His minions challenged every ballot they could, even thousands that elections officials, reporters and other observers said here very clearly Murkowski's. They demanded that the slightest misspelling and even those with a single lower-case letter among the capitals be disqualified.

Miller himself took the position that the intent of voters did not matter. Alaska law read that write-ins must appear exactly as on the candidate's filing papers. Even though that matter has been adjudicated several times and clarified by the elections department to mean more plain-folk sense of voter intent, Miller's efforts put over 8,000 of those 10,000 on hold (not formally disqualified).

After all that, he still came up over 2,000 votes short. Game over, you say...quoting Miller to himself? Not bloody likely! This is where he comes in with the outrageous claim that all he wants is for his voter's ballots to count.

The state and federal courts have been very generous in letting him gum up the works.

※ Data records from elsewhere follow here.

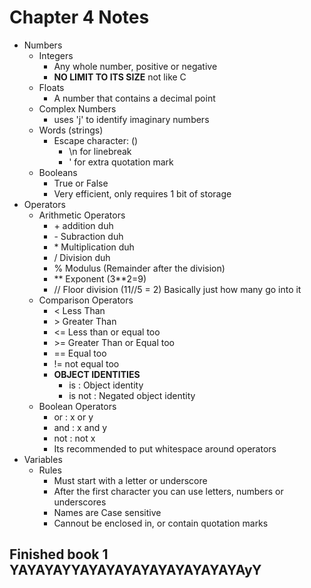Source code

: # Chapter 4 Notes

- Numbers
  - Integers
    - Any whole number, positive or negative
    - **NO LIMIT TO ITS SIZE** not like C
  - Floats
    - A number that contains a decimal point
  - Complex Numbers
    - uses 'j' to identify imaginary numbers
  - Words (strings)
    - Escape character: (\)
      - \n for linebreak
      - \' for extra quotation mark
  - Booleans
    - True or False
    - Very efficient, only requires 1 bit of storage
- Operators
  - Arithmetic Operators
    - \+ addition duh
    - \- Subraction duh
    - \* Multiplication duh
    - / Division duh
    - % Modulus (Remainder after the division)
    - ** Exponent (3**2=9)
    - // Floor division (11//5 = 2) Basically just how many go into it
  - Comparison Operators
    - < Less Than
    - \> Greater Than
    - <= Less than or equal too
    - \>= Greater Than or Equal too
    - == Equal too
    - != not equal too
    - **OBJECT IDENTITIES**
      - is : Object identity
      - is not : Negated object identity
  - Boolean Operators
    - or : x or y
    - and : x and y
    - not : not x
    - Its recommended to put whitespace around operators
- Variables
  - Rules
    - Must start with a letter or underscore
    - After the first character you can use letters, numbers or underscores
    - Names are Case sensitive
    - Cannout be enclosed in, or contain quotation marks
## Finished book 1 YAYAYAYYAYAYAYAYAYAYAYAYAYAyY
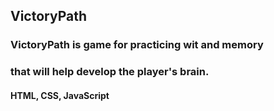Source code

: ## VictoryPath
### VictoryPath is game for practicing wit and memory 
### that will help develop the player's brain.
#### HTML, CSS, JavaScript
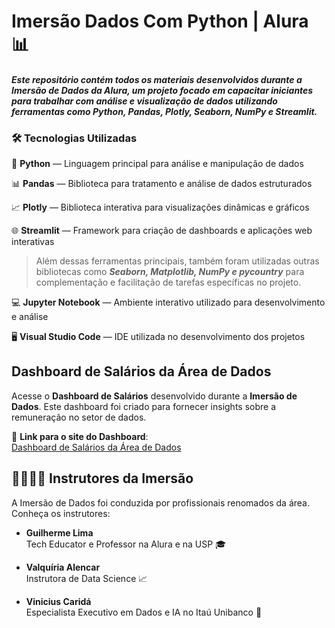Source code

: # Imersão Dados Com Python | Alura 📊

#### _Este repositório contém todos os materiais desenvolvidos durante a Imersão de Dados da Alura, um projeto focado em capacitar iniciantes para trabalhar com análise e visualização de dados utilizando ferramentas como Python, Pandas, Plotly, Seaborn, NumPy e Streamlit._

### 🛠️ Tecnologias Utilizadas

🐍 **Python** — Linguagem principal para análise e manipulação de dados

📊 **Pandas** — Biblioteca para tratamento e análise de dados estruturados

📈 **Plotly** — Biblioteca interativa para visualizações dinâmicas e gráficos

🌐 **Streamlit** — Framework para criação de dashboards e aplicações web interativas

> Além dessas ferramentas principais, também foram utilizadas outras bibliotecas como **_Seaborn, Matplotlib, NumPy e pycountry_** para complementação e facilitação de tarefas específicas no projeto.

💻 **Jupyter Notebook** — Ambiente interativo utilizado para desenvolvimento e análise

🖥️ **Visual Studio Code** — IDE utilizada no desenvolvimento dos projetos

## Dashboard de Salários da Área de Dados

Acesse o **Dashboard de Salários** desenvolvido durante a **Imersão de Dados**. Este dashboard foi criado para fornecer insights sobre a remuneração no setor de dados.

🔗 **Link para o site do Dashboard**:  
[Dashboard de Salários da Área de Dados](https://imersaodadospythonn.streamlit.app/)

## 👨‍🏫👩‍🏫 Instrutores da Imersão 

A Imersão de Dados foi conduzida por profissionais renomados da área. Conheça os instrutores:

- **Guilherme Lima**  
  Tech Educator e Professor na Alura e na USP 🎓

- **Valquíria Alencar**  
  Instrutora de Data Science 📈

- **Vinicius Caridá**  
  Especialista Executivo em Dados e IA no Itaú Unibanco 💼

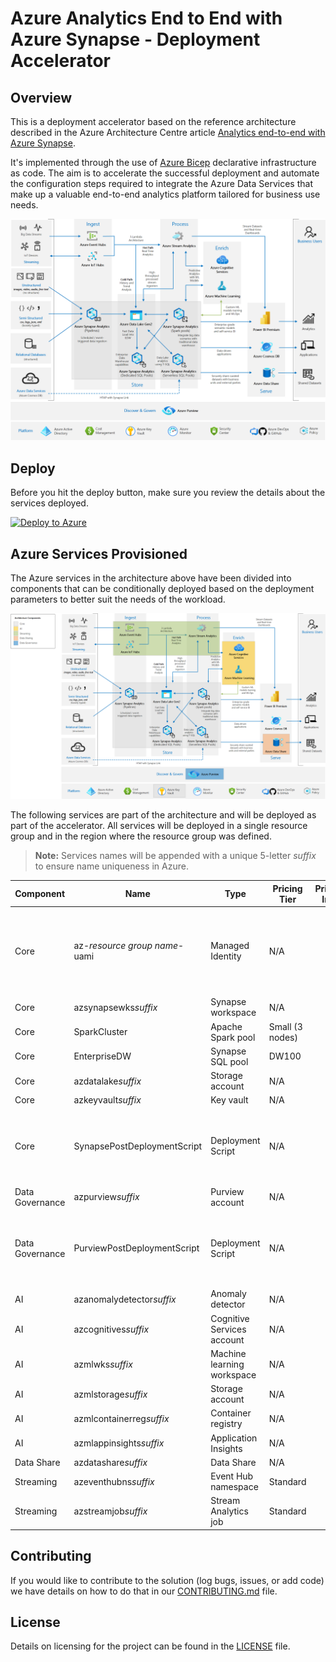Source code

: # Azure Analytics End to End with Azure Synapse - Deployment Accelerator

## Overview

This is a deployment accelerator based on the reference architecture described in the Azure Architecture Centre article [Analytics end-to-end with Azure Synapse](https://docs.microsoft.com/en-us/azure/architecture/example-scenario/dataplate2e/data-platform-end-to-end). 

It's implemented through the use of [Azure Bicep](https://github.com/Azure/bicep) declarative infrastructure as code. The aim is to accelerate the successful deployment and automate the configuration steps required to integrate the Azure Data Services that make up a valuable end-to-end analytics platform tailored for business use needs.

![Reference Architecture](./Diagrams/AzureAnalyticsEndToEnd.png)

## Deploy

Before you hit the deploy button, make sure you review the details about the services deployed.

[![Deploy to Azure](https://aka.ms/deploytoazurebutton)](https://portal.azure.com/#blade/Microsoft_Azure_CreateUIDef/CustomDeploymentBlade/uri/https%3A%2F%2Fraw.githubusercontent.com%2FfabragaMS%2FAzureAnalyticsE2E%2Fmaster%2FDeploy%2FAzureAnalyticsE2E.json/uiFormDefinitionUri/https%3A%2F%2Fraw.githubusercontent.com%2FfabragaMS%2FAzureAnalyticsE2E%2Fmaster%2FDeploy%2FcreateUiDefinition.json)

## Azure Services Provisioned

The Azure services in the architecture above have been divided into components that can be conditionally deployed based on the deployment parameters to better suit the needs of the workload.

![Achitecture Components](./Diagrams/ArchitectureComponents.png)

The following services are part of the architecture and will be deployed as part of the accelerator. All services will be deployed in a single resource group and in the region where the resource group was defined.

> **Note:** Services names will be appended with a unique 5-letter *suffix* to ensure name uniqueness in Azure.

Component        |Name                           | Type                      | Pricing Tier             |Pricing Info   | Conditional  |Notes
-----------------|-------------------------------|---------------------------|--------------------------|---------------|--------------|------------
Core             |az-*resource group name*-uami  |Managed Identity           | N/A                      |               |              | Required to run post-deployment scripts. Should be deleted once deployment is complete.
Core             |azsynapsewks*suffix*           |Synapse workspace          | N/A                      |               | No           |
Core             |SparkCluster                   |Apache Spark pool          | Small (3 nodes)          |               | No           |
Core             |EnterpriseDW                   |Synapse SQL pool           | DW100                    |               | Yes          |
Core             |azdatalake*suffix*             |Storage account            | N/A                      |               | No           |
Core             |azkeyvault*suffix*             |Key vault                  | N/A                      |               | No           |
Core             |SynapsePostDeploymentScript    |Deployment Script          | N/A                      |               | No           |Deployment script resources will be automatically deleted after 24hs.
Data Governance  |azpurview*suffix*              |Purview account            | N/A                      |               | Yes          |
Data Governance  |PurviewPostDeploymentScript    |Deployment Script          | N/A                      |               | Yes          | Deployment script resources will be automatically deleted after 24hs.
AI               |azanomalydetector*suffix*      |Anomaly detector           | N/A                      |               | Yes          |
AI               |azcognitives*suffix*           |Cognitive Services account | N/A                      |               | Yes          |
AI               |azmlwks*suffix*                |Machine learning workspace | N/A                      |               | Yes          |
AI               |azmlstorage*suffix*            |Storage account            | N/A                      |               | Yes          |
AI               |azmlcontainerreg*suffix*       |Container registry         | N/A                      |               | Yes          |
AI               |azmlappinsights*suffix*        |Application Insights       | N/A                      |               | Yes          |
Data Share       |azdatashare*suffix*            |Data Share                 | N/A                      |               | Yes          |
Streaming        |azeventhubns*suffix*           |Event Hub namespace        | Standard                 |               | Yes          |
Streaming        |azstreamjob*suffix*            |Stream Analytics job       | Standard                 |               | Yes          |



## Contributing
If you would like to contribute to the solution (log bugs, issues, or add code) we have details on how to do that in our [CONTRIBUTING.md](https://github.com/fabragaMS/AzureAnalyticsE2E/blob/master/README.md) file.


## License
Details on licensing for the project can be found in the [LICENSE](https://github.com/fabragaMS/AzureAnalyticsE2E/blob/master/LICENSE) file.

In each court though, they have ended up saying, "You lost." He now is at the point of the federal judge saying he can go ahead and keep filing actions, but the state needs to certify Murkowski as the winner.

Game over? Hah!

Of course, it doesn't take much to realize that what Miller is about is disenfranchising voters. He would like enough people who knew they were voting for Murkowski to lose their right that he can win. He wants to toss over 10,000 ballots, over 10,000 voter's sacred American fundamental exercise of democracy.


Another Chuck



Back to us, Turner also is contorting his effort to stay in office as a voter-enfranchisement issue. At least he won his last election. Unfortunately for him, his enfranchisement claim seems to be that his 60% showing then trumps all ensuing legal actions after his conviction on four felony counts.

That deserves discussion.

At the city level, the Council's rules let and even mandate that they rule on the fitness to serve of anyone convicted of a felony. At the state level, the law oddly enough does not trigger on indictment or even conviction; instead, an elected official sentenced to even one day of prison time must vacate office.

Turner's federal sentencing is 1/25/11. With federal guilty findings on one count of taking a $1,000 bribe and three of lying to the FBI about doing so, Turner will spend more than one day in prison.

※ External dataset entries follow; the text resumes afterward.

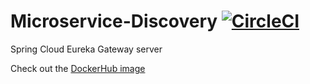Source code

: # Microservice-Discovery [![CircleCI](https://circleci.com/gh/wb3-spring/Microservice-Discovery/tree/master.svg?style=svg)](https://circleci.com/gh/wb3-spring/Microservice-Discovery/tree/master)
Spring Cloud Eureka Gateway server

Check out the [DockerHub image](https://hub.docker.com/r/wb3spring/microservice-discovery/)
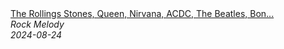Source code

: <!--2024-08-24 13:00:06-->
<div class="yb">
  <a class="nodecor" href="/posts.html?rok/the_rollings_stones_queen_nirvana_acdc_the_beatles_bon_jovi_classic_rock_songs_70s_80s_90s">
    <img class="preview" data-videoid="xEpTk3GbQV4" src="https://i1.ytimg.com/vi/xEpTk3GbQV4/hqdefault.jpg" align="middle" alt="">
  </a>
  <div class="inlbl text">
    <a class="nodecor" href="/posts.html?rok/the_rollings_stones_queen_nirvana_acdc_the_beatles_bon_jovi_classic_rock_songs_70s_80s_90s">The Rollings Stones, Queen, Nirvana, ACDC, The Beatles, Bon...</a><br>
    <i class="smaller2">Rock Melody</i><br>
    <i class="smaller3">2024-08-24</i>
  </div>
</div>
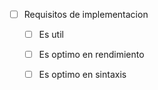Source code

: - [ ] Requisitos de implementacion

    - [ ] Es util

    - [ ] Es optimo en rendimiento

    - [ ] Es optimo en sintaxis
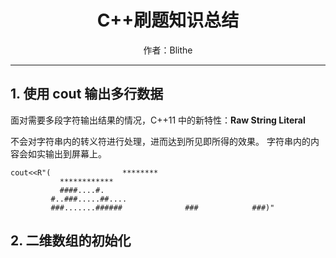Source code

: # <center>C++刷题知识总结

<center>作者：Blithe</center>

---

## 1. 使用 cout 输出多行数据

面对需要多段字符输出结果的情况，C++11 中的新特性：**Raw String Literal**

不会对字符串内的转义符进行处理，进而达到所见即所得的效果。
字符串内的内容会如实输出到屏幕上。

    cout<<R"(                ********
               ************
               ####....#.
             #..###.....##....
             ###.......######              ###            ###)"

## 2. 二维数组的初始化
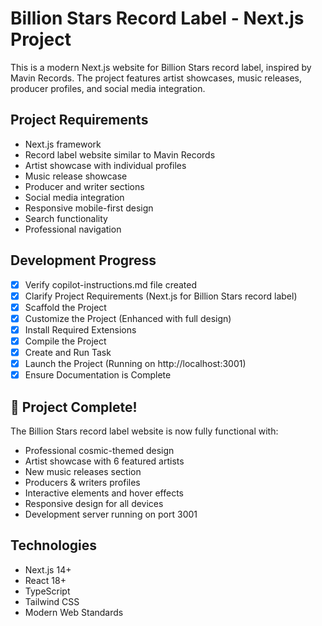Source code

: # Billion Stars Record Label - Next.js Project

This is a modern Next.js website for Billion Stars record label, inspired by Mavin Records. The project features artist showcases, music releases, producer profiles, and social media integration.

## Project Requirements
- Next.js framework
- Record label website similar to Mavin Records
- Artist showcase with individual profiles  
- Music release showcase
- Producer and writer sections
- Social media integration
- Responsive mobile-first design
- Search functionality
- Professional navigation

## Development Progress
- [x] Verify copilot-instructions.md file created
- [x] Clarify Project Requirements (Next.js for Billion Stars record label)
- [x] Scaffold the Project
- [x] Customize the Project (Enhanced with full design)
- [x] Install Required Extensions
- [x] Compile the Project
- [x] Create and Run Task
- [x] Launch the Project (Running on http://localhost:3001)
- [x] Ensure Documentation is Complete

## 🎉 Project Complete!

The Billion Stars record label website is now fully functional with:
- Professional cosmic-themed design
- Artist showcase with 6 featured artists
- New music releases section
- Producers & writers profiles
- Interactive elements and hover effects
- Responsive design for all devices
- Development server running on port 3001

## Technologies
- Next.js 14+
- React 18+
- TypeScript
- Tailwind CSS
- Modern Web Standards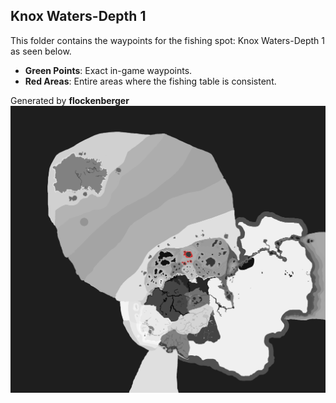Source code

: ## Knox Waters-Depth 1
This folder contains the waypoints for the fishing spot: Knox Waters-Depth 1 as seen below.

- **Green Points**: Exact in-game waypoints.
- **Red Areas**: Entire areas where the fishing table is consistent.

Generated by **flockenberger**
![by_flockenberger](./Preview.png)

Yet as recently as yesterday, through his attorney in a letter to Council, "The issue of disenfranchisement of the voters of District 7 . . . raises loss of rights guaranteed by the First Amendment.’"

Out here in the real world, the voters made a powerful statement that their sitting Councilor should win re-election. He did. The voters had their say.

Alas for Turner, that does not mean he gets to keep his seat for the full two-year term...no matter what. His voters were not disenfranchised. Removing him from office at the Council level or even next month by state law does not change that he was returned to office.

Moreover, his attorney seemed to want to bully the Council and city with threats of losing a lawsuit on this matter. I bet that neither he nor Turner will have the grace to back away next month when the latter heads off to serve that other kind of term. We can only wonder whether the attorney, one Chester Darling, will sue the state claiming that its law removing felons sentenced to prison likewise disenfranchises voters who were perfectly happy to send Turner back to City Hall.


Sticky Votes



The common rope binding Miller and Turner seems to be obfuscation. Each would have us believe that if his case does not end up going his way, it is the voters, not the egocentric pol, who is wronged.

I can believe that each has supporters, contributors and voters who buy into that. Each pol is eager to depict himself as a noble small d democrat striving to protect the great public privilege and right of voting.

Yet in the end it has been and surely will continue to be in law, in governing bodies and in courts that the response is to listen and disagree...with rejection.